I’m not a person who likes confrontation, which is why I wouldn’t really say anything. But when the person who says something which you take personally knows you, and knows you well, you can’t hide it. This person is my wife, and I can’t hide anything from her.

My wife has nothing but good intentions and would never say anything to intentionally upset me. However, I would get upset when she would do things to try and help because for some reason I thought I didn’t need any help.

Reversing The Habit

Like everything else, taking what people say personally is a habit. It took me a long time to realize this. I would never had even considered this problem had my wife not mentioned it too me. One day she said “You really shouldn’t take everything so personal.” And it struck me deep.

I knew she was right.

I didn’t want to accept it at first, but she was, and I couldn’t deny it. From then on I decided to take responsibility for myself and dismantle my ego, who doesn’t like its territory stepped on. And it does a very good job at letting me know that.

I decided the best way to reverse this habit was to start asking for my friends, families, and wife’s opinion on everything I do. It didn’t mean I had to agree with them, but the goal was to get their honest opinion and instead of letting it affect me personally, to thank them and actually consider it.

I decided to start getting their opinion on my blog posts prior to publishing them. I chose this way because my blog is my baby, it’s where I can channel all my best ideas and feelings creatively and share it with the world. If anything would trigger my ego, it would be them criticizing my writing.

Which is what I wanted.

And it stung at first. Here I was doing my absolute best, putting in hours of work, only to have every little thing picked out by my wife. She’s a very good reader and editor, so she can spot things which I cannot. And she’s ruthless about it, in a good way of course; she has no problem at all with voicing her opinion.

She would point things out, and for the first few weeks I would get that angry feeling inside. I had to keep telling myself that she means no harm, she’s only trying to help, and if I actually let her help me, it would teach me a lot.

After about a month of consistently doing this, the feelings of anger and frustration started to reside. I started to thank her for her opinion and actually took action on the things she’d suggest I do.

It carried over into what other people would say to me that I’d generally take personally. Instead of getting angry. I’d smile and honestly thank them for their opinion.

How it Made a Difference

The positive changes in my life after reversing this habit have been huge.

First, I eliminated a irrational source of negativity in my life. Something that would put negative emotions inside me for no reason at all. Which allowed for more positive emotions to take its place. It’s like the positive can’t come in until the negative has been eliminated.

Second, I learned that actually listening to what people are saying to me, when they clearly aren’t trying to offend me, gives me a whole new perspective. I would get new ideas, see better ways to explain something, see things from a different point of view. I would find new ways in which I could improve the things I wanted to be successful at. I started to see new area’s in my life which I could improve on, which I was previously blinded too by my closed mind.

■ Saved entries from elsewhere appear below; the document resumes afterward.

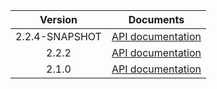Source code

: | Version | Documents |
|:---:|---|
| 2.2.4-SNAPSHOT | [API documentation](2.2.4-SNAPSHOT) |
| 2.2.2 | [API documentation](2.2.2) |
| 2.1.0 | [API documentation](2.1.0) |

I started to realize that I don’t know everything, and that what others have to say is valuable if I’m just open to it.

The rate of my personal growth skyrocketed.

My fear of being criticized faded.

My fear of what other people thought about me faded.

Because I found out that most of what I was in fear of, was all in my head.

Final Thoughts

This was a tough challenge for me. I sometimes still find those feelings coming on inside when someone’s giving me their honest opinion about my work. However, I’ve learned to control, and reverse it. It’s no longer something that I just give in to anymore, it doesn’t consume me.

I find much more joy out of listening and learning from others then I ever have. Even if someone really is trying to offend me, which doesn’t happen very often, I still listen and consider if they’re actually correct in their assumption. If they’re not, I just move on.

Like when someone sends me an email criticizing my latest blog post. Instead of getting angry and offended, I try seeing it from their perspective and learn from it. When a guest post gets rejected, I try and find out why and how I can improve it, instead of just getting mad at the world.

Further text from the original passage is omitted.